A big takeaway from the survey is that many respondents want more CEF education. Both individual and professional investors alike noted a general lack of understanding and information as roadblocks to CEF investing. However, there was also a general unawareness about our purely educational CEF Solutions Center, which we believe provides a great resource for beginning, intermediate, and more advanced CEF investors. In addition, Mike Taggart and I spent the first year of CEF coverage speaking to the basics of CEFs and how to analyze and invest in them. Newer readers may benefit from taking a look at our article archives (here and here).

Another big takeaway was the desire for income. In our opinion, the current investing environment is great for CEFs. The baby boom generation is hungry for income to meet their financial needs in retirement. But, interest rates are low and inflation is leaving many traditional fixed-income investments with near zero, or worse, negative, yields. CEFs are more attractive and viable options than ever before.

Individual Investors
The survey was taken by both avid CEF investors and those who had minimal or no experience investing in CEFs. Most survey respondents identified themselves as individual investors and the remainder investment professionals.

An overwhelming number of individual investor respondents described themselves as self-directed investors whose main investment goal was to meet retirement needs. Income generation was a close second, not surprising as this is closely tied to meeting retirement goals. The most popular investment vehicles investors currently use to meet investment goals are individual stocks and mutual funds, followed by exchange-traded funds, and then closed-end funds. Most individuals identified themselves as buy-and-hold investors (holding longer than five years), but many said they hold securities until their investment goals are met, which could be both very short- and longer-term horizons.

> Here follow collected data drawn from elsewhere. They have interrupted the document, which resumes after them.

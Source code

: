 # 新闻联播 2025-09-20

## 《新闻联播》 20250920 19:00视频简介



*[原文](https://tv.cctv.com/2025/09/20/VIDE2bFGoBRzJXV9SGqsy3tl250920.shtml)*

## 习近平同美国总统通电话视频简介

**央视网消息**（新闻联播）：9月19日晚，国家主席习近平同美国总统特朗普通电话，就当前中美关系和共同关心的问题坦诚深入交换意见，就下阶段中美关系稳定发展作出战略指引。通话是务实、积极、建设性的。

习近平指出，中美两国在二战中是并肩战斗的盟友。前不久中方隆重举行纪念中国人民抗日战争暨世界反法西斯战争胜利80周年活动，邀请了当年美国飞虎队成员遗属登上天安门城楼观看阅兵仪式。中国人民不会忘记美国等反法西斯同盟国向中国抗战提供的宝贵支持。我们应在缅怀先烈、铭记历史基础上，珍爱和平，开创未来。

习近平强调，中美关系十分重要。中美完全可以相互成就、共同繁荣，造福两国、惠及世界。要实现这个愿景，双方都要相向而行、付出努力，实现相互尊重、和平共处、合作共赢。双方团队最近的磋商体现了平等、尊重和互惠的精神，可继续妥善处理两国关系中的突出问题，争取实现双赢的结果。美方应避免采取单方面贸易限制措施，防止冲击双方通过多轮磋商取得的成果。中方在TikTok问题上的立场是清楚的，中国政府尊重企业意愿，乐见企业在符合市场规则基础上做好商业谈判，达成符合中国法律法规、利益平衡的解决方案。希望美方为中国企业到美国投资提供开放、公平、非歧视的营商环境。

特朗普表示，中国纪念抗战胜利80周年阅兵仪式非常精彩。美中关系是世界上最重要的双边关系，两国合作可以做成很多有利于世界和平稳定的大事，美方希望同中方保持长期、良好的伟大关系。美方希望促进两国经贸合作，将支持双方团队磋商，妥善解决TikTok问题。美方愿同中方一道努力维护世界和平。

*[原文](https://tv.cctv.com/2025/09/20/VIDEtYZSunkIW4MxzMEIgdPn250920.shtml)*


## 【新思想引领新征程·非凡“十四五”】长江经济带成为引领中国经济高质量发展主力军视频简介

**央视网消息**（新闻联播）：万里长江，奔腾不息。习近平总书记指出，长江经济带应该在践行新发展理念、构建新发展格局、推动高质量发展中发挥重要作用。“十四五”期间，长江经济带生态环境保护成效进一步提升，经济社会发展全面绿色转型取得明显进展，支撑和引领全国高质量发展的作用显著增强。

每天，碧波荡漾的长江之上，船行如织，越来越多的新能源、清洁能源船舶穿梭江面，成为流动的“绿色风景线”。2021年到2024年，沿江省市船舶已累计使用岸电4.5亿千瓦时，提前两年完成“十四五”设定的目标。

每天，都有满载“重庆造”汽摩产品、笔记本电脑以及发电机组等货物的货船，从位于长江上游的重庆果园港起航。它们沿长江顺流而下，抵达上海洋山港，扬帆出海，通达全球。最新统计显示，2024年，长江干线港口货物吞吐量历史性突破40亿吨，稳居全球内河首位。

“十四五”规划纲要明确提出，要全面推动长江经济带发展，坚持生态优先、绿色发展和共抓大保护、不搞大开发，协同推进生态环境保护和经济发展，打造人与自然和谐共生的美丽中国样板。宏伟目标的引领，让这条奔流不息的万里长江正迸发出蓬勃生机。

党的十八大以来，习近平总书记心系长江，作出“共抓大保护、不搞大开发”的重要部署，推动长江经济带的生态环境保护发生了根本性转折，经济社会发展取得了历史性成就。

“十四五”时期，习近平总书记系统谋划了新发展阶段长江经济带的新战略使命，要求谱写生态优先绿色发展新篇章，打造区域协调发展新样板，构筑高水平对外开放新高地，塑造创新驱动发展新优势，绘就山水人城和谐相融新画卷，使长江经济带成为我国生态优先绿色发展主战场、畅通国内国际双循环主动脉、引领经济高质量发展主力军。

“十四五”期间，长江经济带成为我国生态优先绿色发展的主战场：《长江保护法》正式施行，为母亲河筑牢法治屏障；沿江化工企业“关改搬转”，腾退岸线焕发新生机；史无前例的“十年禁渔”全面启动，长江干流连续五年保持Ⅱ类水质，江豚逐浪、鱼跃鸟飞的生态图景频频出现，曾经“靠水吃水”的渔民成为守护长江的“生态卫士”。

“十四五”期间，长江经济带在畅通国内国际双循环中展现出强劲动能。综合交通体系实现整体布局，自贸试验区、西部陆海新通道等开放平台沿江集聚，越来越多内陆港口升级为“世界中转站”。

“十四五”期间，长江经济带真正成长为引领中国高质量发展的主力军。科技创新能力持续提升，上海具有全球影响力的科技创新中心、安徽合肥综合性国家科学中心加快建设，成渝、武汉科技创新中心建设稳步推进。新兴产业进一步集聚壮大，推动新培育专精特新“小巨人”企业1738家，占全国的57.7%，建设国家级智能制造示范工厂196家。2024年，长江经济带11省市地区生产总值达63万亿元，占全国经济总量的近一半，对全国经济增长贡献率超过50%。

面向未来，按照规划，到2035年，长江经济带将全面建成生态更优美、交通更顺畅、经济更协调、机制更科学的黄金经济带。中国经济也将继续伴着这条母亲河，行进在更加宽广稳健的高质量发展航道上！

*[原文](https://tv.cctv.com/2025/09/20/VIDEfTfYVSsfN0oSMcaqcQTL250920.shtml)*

Most respondents (65%) said they owned CEFs. (The survey was taken by people generally interested in CEFs, creating a bias towards this answer.) Of those owning CEFs, 35% responded that the funds make up to 5% or less of their total portfolio while 34% said CEFs make up between 5% and 19% of their entire portfolios. More than half of CEF investors generally own between two and five CEFs at any given point in time. Some avid CEF investors (6%) said they may own more than 20 CEFs at any one point in time.

To better understand the appeal of CEFs, we asked, "What attracted you most to investing in CEFs?" Given that most respondents are investing for retirement, it's not surprising that nearly 60% said that income-generation potential "mattered most." This was closely followed by the ability to purchase shares at a discount to net asset value. What mattered least? The ability to trade funds intraday. On the subject of trading funds, most individual investor respondents are not trading CEFs regularly: 37% said they traded about one holding every few months to one year for rebalancing purposes, and 27% said they buy once and hold for years.

When investing in CEFs, more than half of respondents prefer sector-specific fixed-income and domestic-equity funds. The least popular category among investors was alternatives (long/short funds, option overlays, currencies, and commodities), but it still accounted for 20% of responses. (For this question, investors were asked to choose each allocation type that they used.)

Cara Esser is a closed-end fund analyst at Morningstar.